Next time please do not force push - it would be easier for us to review the code and the history.
A Python core developer has requested some changes be made to your pull request before we can consider merging it. If you could please address their requests along with any other requests in other reviews from core developers that would be appreciated.
Once you have made the requested changes, please leave a comment on this pull request containing the phrase I have made the requested changes; please review again. I will then notify any core developers who have left a review that you're ready for them to take another look at this pull request.
And if you don't make the requested changes, you will be put in the comfy chair!

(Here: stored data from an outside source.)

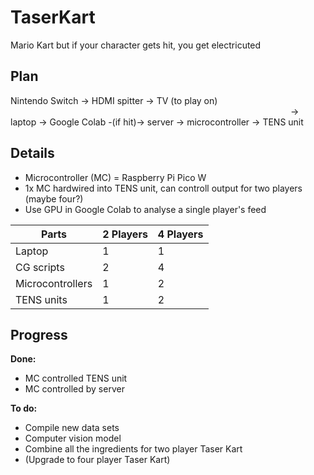 # TaserKart

Mario Kart but if your character gets hit, you get electricuted


## Plan

Nintendo Switch -> HDMI spitter -> TV (to play on)<br>
                                -> laptop -> Google Colab -(if hit)-> server -> microcontroller -> TENS unit


## Details
- Microcontroller (MC) = Raspberry Pi Pico W
- 1x MC hardwired into TENS unit, can controll output for two players (maybe four?)
- Use GPU in Google Colab to analyse a single player's feed



| Parts  | 2 Players     | 4 Players |
|--------------|-----------|------------|
| Laptop | 1 | 1  |
| CG scripts| 2  |  4  |
|Microcontrollers | 1 | 2 |
|TENS units | 1 | 2 |



## Progress

**Done:**
- MC controlled TENS unit
- MC controlled by server

**To do:**
- Compile new data sets
- Computer vision model
- Combine all the ingredients for two player Taser Kart
- (Upgrade to four player Taser Kart)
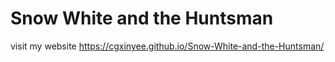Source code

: # Snow White and the Huntsman
visit my website
https://cgxinyee.github.io/Snow-White-and-the-Huntsman/

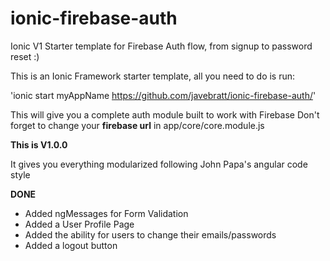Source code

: # ionic-firebase-auth
Ionic V1 Starter template for Firebase Auth flow, from signup to password reset :)

This is an Ionic Framework starter template, all you need to do is run:

'ionic start myAppName https://github.com/javebratt/ionic-firebase-auth/'

This will give you a complete auth module built to work with Firebase
Don't forget to change your **firebase url** in app/core/core.module.js

**This is V1.0.0**

It gives you everything modularized following John Papa's angular code style

**DONE**

* Added ngMessages for Form Validation
* Added a User Profile Page
* Added the ability for users to change their emails/passwords
* Added a logout button
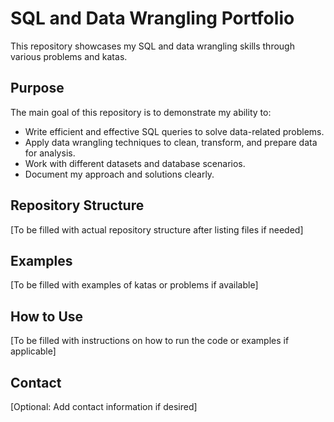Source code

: # SQL and Data Wrangling Portfolio

This repository showcases my SQL and data wrangling skills through various problems and katas.

## Purpose

The main goal of this repository is to demonstrate my ability to:

*   Write efficient and effective SQL queries to solve data-related problems.
*   Apply data wrangling techniques to clean, transform, and prepare data for analysis.
*   Work with different datasets and database scenarios.
*   Document my approach and solutions clearly.

## Repository Structure

[To be filled with actual repository structure after listing files if needed]

## Examples

[To be filled with examples of katas or problems if available]

## How to Use

[To be filled with instructions on how to run the code or examples if applicable]

## Contact

[Optional: Add contact information if desired]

@gaogaotiantian: I have made the requested changes; please review again
Thanks for making the requested changes!
@gaogaotiantian: please review the changes made to this pull request.
@ethanfurman is the component owner of tar related stuff. I'll leave the decision for him. The code looks good to me, but I'm not sure if there is any concern specifically for the optimization.
Thanks @picnixz, I have applied your suggestions.
@ethanfurman, would you care to have a look at the patch? I think this performance gain would be quite beneficial for users of "tarfile".
@picnixz @gaogaotiantian @ethanfurman My patch has been pending for a month or so and doesn't seem to be moving forward at the moment. Is there something further that I should be doing to help it along? Thanks for the help.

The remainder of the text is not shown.